Veduta di Aosta dalla Torre dei Balivi
E quando il giovane direttore si volta verso di noi mostrando una barba ramata, scozzese rubata a un suonatore di cornamusa e confessa, con distinto accento siculo, che la nostra terra resta la sua casa, anche se vive e lavora in molti altri posti del mondo mi rafforza nell’idea che i pensieri poetici corrono oltre le frontiere, gli sforzi per suonare insieme tra smilzi e robusti, sfrontati e timidi, ciarlieri e taciturni, ucraini e russi stemperano i contrasti, attenuano gli istinti di sopraffazione, fanno emergere quell’evidenza dalle radici biologiche più profonde: siamo identici per il 99,9%, il resto è poca cosa e gioca contro il desiderio di unità, che va oltre il miserabile istinto a distinguersi ad ogni costo, a marcare ciò che è mio e ciò che è tuo.
Balivi tours des prisons
Se i potenti della terra coltivassero buona musica, penserebbero meno a guerreggiare, perché sarebbero rapiti dalle armonie, dalle consonanze, dalla bellezza del confondersi, con la propria, specifica voce, in un unico suono orchestrale e apprezzerebbero le vicinanze piuttosto che chimere lontane, preferirebbero le policromie alle grisaglie, si interrogherebbero sulla morte, ma non la scatenerebbero come risposta sorda ad assurdi perché.

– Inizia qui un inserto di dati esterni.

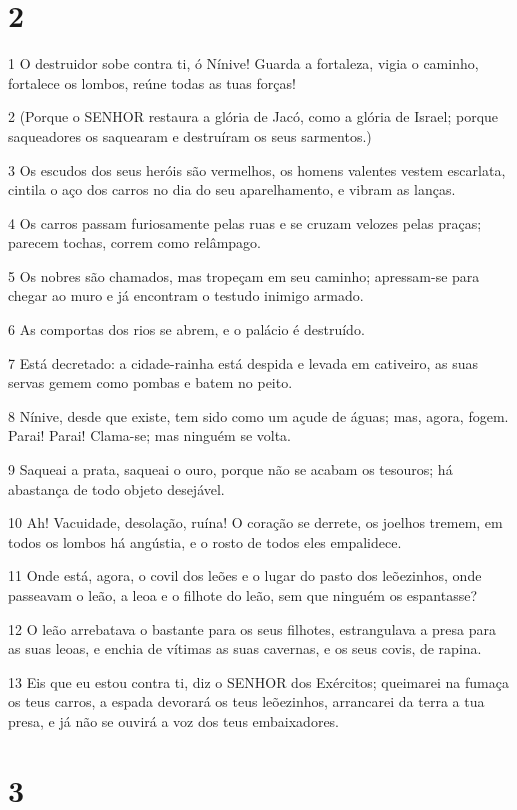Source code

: \chapter{2}

\par 1 O destruidor sobe contra ti, ó Nínive! Guarda a fortaleza, vigia o caminho, fortalece os lombos, reúne todas as tuas forças!
\par 2 (Porque o SENHOR restaura a glória de Jacó, como a glória de Israel; porque saqueadores os saquearam e destruíram os seus sarmentos.)
\par 3 Os escudos dos seus heróis são vermelhos, os homens valentes vestem escarlata, cintila o aço dos carros no dia do seu aparelhamento, e vibram as lanças.
\par 4 Os carros passam furiosamente pelas ruas e se cruzam velozes pelas praças; parecem tochas, correm como relâmpago.
\par 5 Os nobres são chamados, mas tropeçam em seu caminho; apressam-se para chegar ao muro e já encontram o testudo inimigo armado.
\par 6 As comportas dos rios se abrem, e o palácio é destruído.
\par 7 Está decretado: a cidade-rainha está despida e levada em cativeiro, as suas servas gemem como pombas e batem no peito.
\par 8 Nínive, desde que existe, tem sido como um açude de águas; mas, agora, fogem. Parai! Parai! Clama-se; mas ninguém se volta.
\par 9 Saqueai a prata, saqueai o ouro, porque não se acabam os tesouros; há abastança de todo objeto desejável.
\par 10 Ah! Vacuidade, desolação, ruína! O coração se derrete, os joelhos tremem, em todos os lombos há angústia, e o rosto de todos eles empalidece.
\par 11 Onde está, agora, o covil dos leões e o lugar do pasto dos leõezinhos, onde passeavam o leão, a leoa e o filhote do leão, sem que ninguém os espantasse?
\par 12 O leão arrebatava o bastante para os seus filhotes, estrangulava a presa para as suas leoas, e enchia de vítimas as suas cavernas, e os seus covis, de rapina.
\par 13 Eis que eu estou contra ti, diz o SENHOR dos Exércitos; queimarei na fumaça os teus carros, a espada devorará os teus leõezinhos, arrancarei da terra a tua presa, e já não se ouvirá a voz dos teus embaixadores.

\chapter{3}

Dietro alla massa di suoni potenti, lungo la trama di ritmi sgranati e incalzanti la bandiera azzurra e gialla proiettata sullo sfondo del palco si popola ai miei occhi di donne dinamiche e bimbi chiassosi che resistono alle bombe, si aggrappano a noi per ridarci speranza: siamo noi, infatti ad averla perduta.
La speranza di vedere città senza mura, d’incontrare animi liberi, quieti e impegnati nella cura del Tempo, che, se amato, non scorre e distrugge, ma indugia e realizza bellezze, da aggiungere alle altre forme vitali del mondo.